WHAT YOU NEED TO DO: Retype, exactly as they appear below, the lines between the line holding "Because we are" and the line holding "types. Having full", both ends included.

(Plain-text document sources)
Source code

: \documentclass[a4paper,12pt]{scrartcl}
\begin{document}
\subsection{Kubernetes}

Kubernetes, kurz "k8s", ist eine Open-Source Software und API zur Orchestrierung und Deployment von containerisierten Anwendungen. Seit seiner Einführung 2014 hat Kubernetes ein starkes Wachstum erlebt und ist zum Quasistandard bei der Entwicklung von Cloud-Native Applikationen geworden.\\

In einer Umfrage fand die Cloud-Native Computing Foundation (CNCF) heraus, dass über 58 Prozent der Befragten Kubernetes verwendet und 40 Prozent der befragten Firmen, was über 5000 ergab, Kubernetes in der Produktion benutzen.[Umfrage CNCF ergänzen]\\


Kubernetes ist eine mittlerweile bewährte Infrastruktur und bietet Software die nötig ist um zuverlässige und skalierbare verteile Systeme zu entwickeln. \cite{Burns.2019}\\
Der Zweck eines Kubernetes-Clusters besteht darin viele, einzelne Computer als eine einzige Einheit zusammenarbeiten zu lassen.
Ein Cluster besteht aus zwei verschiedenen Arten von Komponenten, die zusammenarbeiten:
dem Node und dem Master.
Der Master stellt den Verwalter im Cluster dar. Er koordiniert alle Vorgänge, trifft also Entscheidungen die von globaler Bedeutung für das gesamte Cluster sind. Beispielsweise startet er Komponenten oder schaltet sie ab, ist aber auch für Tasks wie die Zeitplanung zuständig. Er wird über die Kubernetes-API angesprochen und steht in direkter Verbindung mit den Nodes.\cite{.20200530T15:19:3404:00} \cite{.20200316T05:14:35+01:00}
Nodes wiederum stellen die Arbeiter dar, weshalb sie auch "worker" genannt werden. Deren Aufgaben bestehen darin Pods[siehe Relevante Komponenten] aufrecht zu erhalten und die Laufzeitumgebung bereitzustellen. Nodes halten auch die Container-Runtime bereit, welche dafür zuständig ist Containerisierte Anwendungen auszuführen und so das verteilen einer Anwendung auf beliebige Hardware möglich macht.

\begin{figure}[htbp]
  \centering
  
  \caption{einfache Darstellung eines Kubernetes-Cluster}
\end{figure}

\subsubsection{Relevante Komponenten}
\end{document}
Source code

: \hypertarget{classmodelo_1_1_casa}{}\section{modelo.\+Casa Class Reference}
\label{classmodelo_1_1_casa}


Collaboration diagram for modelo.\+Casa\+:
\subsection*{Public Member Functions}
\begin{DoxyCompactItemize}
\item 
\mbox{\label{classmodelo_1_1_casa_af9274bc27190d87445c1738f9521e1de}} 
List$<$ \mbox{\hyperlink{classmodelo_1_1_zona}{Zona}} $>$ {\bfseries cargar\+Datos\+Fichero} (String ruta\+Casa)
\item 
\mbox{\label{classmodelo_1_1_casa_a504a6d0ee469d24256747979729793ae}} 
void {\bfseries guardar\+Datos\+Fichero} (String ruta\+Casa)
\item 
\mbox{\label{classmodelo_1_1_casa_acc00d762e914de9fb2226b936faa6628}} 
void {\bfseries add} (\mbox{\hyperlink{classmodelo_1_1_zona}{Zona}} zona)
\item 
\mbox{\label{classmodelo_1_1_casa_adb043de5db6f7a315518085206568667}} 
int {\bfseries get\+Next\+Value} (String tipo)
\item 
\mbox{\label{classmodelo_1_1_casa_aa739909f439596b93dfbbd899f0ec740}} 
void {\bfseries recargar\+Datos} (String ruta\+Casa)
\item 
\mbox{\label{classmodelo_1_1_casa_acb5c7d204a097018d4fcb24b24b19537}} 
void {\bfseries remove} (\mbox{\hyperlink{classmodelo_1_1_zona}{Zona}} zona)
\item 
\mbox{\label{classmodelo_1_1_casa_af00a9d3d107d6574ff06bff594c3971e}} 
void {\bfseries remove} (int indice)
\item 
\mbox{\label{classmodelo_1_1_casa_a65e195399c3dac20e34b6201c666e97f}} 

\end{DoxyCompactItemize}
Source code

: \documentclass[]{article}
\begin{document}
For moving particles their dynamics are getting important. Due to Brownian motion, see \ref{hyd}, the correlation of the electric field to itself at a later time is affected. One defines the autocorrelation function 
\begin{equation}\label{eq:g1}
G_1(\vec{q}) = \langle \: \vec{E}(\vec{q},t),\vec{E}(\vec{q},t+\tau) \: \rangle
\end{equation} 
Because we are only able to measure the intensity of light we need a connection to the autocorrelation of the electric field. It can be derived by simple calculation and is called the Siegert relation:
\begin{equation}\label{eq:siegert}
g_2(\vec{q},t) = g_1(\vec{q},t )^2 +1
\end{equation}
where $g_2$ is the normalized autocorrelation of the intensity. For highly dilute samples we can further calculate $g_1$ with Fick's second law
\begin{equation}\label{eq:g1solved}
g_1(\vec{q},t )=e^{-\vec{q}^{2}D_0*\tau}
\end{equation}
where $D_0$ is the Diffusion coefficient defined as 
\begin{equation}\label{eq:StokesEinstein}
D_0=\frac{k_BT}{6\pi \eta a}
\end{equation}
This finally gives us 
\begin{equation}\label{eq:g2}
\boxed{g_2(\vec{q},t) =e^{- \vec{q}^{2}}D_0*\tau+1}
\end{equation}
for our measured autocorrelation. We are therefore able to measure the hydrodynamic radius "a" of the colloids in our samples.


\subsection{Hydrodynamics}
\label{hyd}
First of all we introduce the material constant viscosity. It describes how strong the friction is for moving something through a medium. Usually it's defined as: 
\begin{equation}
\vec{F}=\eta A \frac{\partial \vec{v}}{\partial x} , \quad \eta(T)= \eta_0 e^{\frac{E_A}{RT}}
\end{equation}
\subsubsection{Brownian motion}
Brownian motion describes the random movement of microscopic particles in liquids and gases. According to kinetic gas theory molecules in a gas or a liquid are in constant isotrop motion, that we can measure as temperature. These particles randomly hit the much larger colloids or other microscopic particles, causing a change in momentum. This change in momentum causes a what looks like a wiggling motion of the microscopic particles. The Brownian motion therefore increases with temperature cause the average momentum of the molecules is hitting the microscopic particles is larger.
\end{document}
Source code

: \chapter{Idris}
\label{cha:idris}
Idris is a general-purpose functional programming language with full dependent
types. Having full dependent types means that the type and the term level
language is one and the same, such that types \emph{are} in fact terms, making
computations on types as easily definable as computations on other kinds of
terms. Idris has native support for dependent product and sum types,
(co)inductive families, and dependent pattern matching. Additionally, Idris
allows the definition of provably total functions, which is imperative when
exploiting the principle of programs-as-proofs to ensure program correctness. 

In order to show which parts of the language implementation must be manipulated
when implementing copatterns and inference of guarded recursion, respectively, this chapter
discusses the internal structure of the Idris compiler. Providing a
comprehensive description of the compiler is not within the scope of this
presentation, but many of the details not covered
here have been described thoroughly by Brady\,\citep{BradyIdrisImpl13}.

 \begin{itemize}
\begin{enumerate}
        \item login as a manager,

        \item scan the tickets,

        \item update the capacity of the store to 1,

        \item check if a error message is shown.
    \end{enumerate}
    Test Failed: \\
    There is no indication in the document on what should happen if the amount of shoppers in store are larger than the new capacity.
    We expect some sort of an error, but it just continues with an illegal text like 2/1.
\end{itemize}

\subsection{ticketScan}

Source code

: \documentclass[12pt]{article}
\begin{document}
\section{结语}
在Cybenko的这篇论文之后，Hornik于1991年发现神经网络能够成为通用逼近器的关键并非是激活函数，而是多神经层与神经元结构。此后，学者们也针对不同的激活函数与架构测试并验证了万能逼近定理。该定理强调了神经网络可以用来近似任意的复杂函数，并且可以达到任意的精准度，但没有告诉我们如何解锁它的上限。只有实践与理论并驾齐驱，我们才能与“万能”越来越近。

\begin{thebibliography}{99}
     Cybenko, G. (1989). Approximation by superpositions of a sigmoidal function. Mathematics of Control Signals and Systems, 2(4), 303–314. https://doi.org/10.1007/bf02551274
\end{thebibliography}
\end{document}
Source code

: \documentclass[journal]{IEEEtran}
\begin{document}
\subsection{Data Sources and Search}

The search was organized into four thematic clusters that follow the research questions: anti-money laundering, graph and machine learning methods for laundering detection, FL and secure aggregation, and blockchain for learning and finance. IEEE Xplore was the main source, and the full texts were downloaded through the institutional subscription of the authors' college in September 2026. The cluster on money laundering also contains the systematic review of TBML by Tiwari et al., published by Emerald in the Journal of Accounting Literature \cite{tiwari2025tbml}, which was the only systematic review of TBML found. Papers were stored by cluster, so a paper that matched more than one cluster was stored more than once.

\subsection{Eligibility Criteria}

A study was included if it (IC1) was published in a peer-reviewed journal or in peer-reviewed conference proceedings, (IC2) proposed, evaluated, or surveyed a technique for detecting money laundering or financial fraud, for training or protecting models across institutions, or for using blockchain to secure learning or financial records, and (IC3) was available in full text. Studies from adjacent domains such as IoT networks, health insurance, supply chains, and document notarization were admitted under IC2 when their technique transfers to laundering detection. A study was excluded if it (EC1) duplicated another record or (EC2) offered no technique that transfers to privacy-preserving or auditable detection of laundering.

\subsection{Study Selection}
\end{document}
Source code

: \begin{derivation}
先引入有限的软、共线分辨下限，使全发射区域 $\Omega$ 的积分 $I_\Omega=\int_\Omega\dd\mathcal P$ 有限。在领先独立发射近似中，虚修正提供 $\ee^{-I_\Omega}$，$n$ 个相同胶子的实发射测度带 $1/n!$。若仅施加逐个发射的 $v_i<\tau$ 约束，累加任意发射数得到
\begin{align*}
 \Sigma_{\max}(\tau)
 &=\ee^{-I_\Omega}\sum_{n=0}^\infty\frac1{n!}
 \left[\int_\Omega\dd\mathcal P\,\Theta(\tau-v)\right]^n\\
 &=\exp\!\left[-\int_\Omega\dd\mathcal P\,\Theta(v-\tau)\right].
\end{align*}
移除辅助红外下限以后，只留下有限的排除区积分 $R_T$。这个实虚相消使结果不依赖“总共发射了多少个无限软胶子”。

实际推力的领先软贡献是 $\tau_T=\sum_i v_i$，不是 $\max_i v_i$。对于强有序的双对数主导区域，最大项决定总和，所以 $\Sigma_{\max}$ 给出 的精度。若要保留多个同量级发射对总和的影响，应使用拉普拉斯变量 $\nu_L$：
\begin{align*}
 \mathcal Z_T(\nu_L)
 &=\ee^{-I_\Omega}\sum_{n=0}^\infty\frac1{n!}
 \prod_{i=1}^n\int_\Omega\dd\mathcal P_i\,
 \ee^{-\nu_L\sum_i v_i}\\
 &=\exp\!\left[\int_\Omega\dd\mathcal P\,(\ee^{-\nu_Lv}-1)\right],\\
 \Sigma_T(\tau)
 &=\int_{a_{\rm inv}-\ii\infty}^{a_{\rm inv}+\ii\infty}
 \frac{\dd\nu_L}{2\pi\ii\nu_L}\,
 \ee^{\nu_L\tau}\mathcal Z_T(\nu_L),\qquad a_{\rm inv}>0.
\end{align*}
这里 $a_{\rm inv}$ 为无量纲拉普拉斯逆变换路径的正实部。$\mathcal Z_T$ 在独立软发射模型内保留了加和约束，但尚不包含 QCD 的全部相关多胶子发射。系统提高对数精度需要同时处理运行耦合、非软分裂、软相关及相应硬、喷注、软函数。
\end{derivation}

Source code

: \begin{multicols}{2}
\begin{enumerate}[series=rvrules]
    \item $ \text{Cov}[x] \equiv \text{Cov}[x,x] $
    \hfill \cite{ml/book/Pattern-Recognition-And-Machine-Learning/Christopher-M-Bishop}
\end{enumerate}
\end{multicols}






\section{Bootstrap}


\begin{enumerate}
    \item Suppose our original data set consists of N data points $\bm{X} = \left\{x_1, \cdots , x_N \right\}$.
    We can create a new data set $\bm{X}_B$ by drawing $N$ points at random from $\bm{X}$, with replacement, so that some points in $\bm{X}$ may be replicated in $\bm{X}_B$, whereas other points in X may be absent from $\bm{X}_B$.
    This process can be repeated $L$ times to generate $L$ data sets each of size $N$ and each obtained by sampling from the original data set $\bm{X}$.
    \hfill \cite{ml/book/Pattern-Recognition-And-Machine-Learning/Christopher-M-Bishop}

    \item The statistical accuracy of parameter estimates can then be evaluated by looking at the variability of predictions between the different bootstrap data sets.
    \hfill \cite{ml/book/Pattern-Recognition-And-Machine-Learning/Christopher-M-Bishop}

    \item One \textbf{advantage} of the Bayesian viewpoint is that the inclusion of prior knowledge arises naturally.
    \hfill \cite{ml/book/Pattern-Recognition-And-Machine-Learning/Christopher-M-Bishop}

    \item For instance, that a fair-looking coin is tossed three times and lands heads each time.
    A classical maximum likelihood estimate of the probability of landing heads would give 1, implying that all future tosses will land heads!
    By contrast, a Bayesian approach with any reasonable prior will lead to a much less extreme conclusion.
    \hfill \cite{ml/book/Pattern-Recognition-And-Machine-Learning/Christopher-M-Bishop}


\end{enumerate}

OUTPUT FOR THIS TASK:
Because we are only able to measure the intensity of light we need a connection to the autocorrelation of the electric field. It can be derived by simple calculation and is called the Siegert relation:
\begin{equation}\label{eq:siegert}
g_2(\vec{q},t) = g_1(\vec{q},t )^2 +1
\end{equation}
where $g_2$ is the normalized autocorrelation of the intensity. For highly dilute samples we can further calculate $g_1$ with Fick's second law
\begin{equation}\label{eq:g1solved}
g_1(\vec{q},t )=e^{-\vec{q}^{2}D_0*\tau}
\end{equation}
where $D_0$ is the Diffusion coefficient defined as 
\begin{equation}\label{eq:StokesEinstein}
D_0=\frac{k_BT}{6\pi \eta a}
\end{equation}
This finally gives us 
\begin{equation}\label{eq:g2}
\boxed{g_2(\vec{q},t) =e^{- \vec{q}^{2}}D_0*\tau+1}
\end{equation}
for our measured autocorrelation. We are therefore able to measure the hydrodynamic radius "a" of the colloids in our samples.


\subsection{Hydrodynamics}
\label{hyd}
First of all we introduce the material constant viscosity. It describes how strong the friction is for moving something through a medium. Usually it's defined as: 
\begin{equation}
\vec{F}=\eta A \frac{\partial \vec{v}}{\partial x} , \quad \eta(T)= \eta_0 e^{\frac{E_A}{RT}}
\end{equation}
\subsubsection{Brownian motion}
Brownian motion describes the random movement of microscopic particles in liquids and gases. According to kinetic gas theory molecules in a gas or a liquid are in constant isotrop motion, that we can measure as temperature. These particles randomly hit the much larger colloids or other microscopic particles, causing a change in momentum. This change in momentum causes a what looks like a wiggling motion of the microscopic particles. The Brownian motion therefore increases with temperature cause the average momentum of the molecules is hitting the microscopic particles is larger.
\end{document}
Source code

: \chapter{Idris}
\label{cha:idris}
Idris is a general-purpose functional programming language with full dependent
types. Having full dependent types means that the type and the term level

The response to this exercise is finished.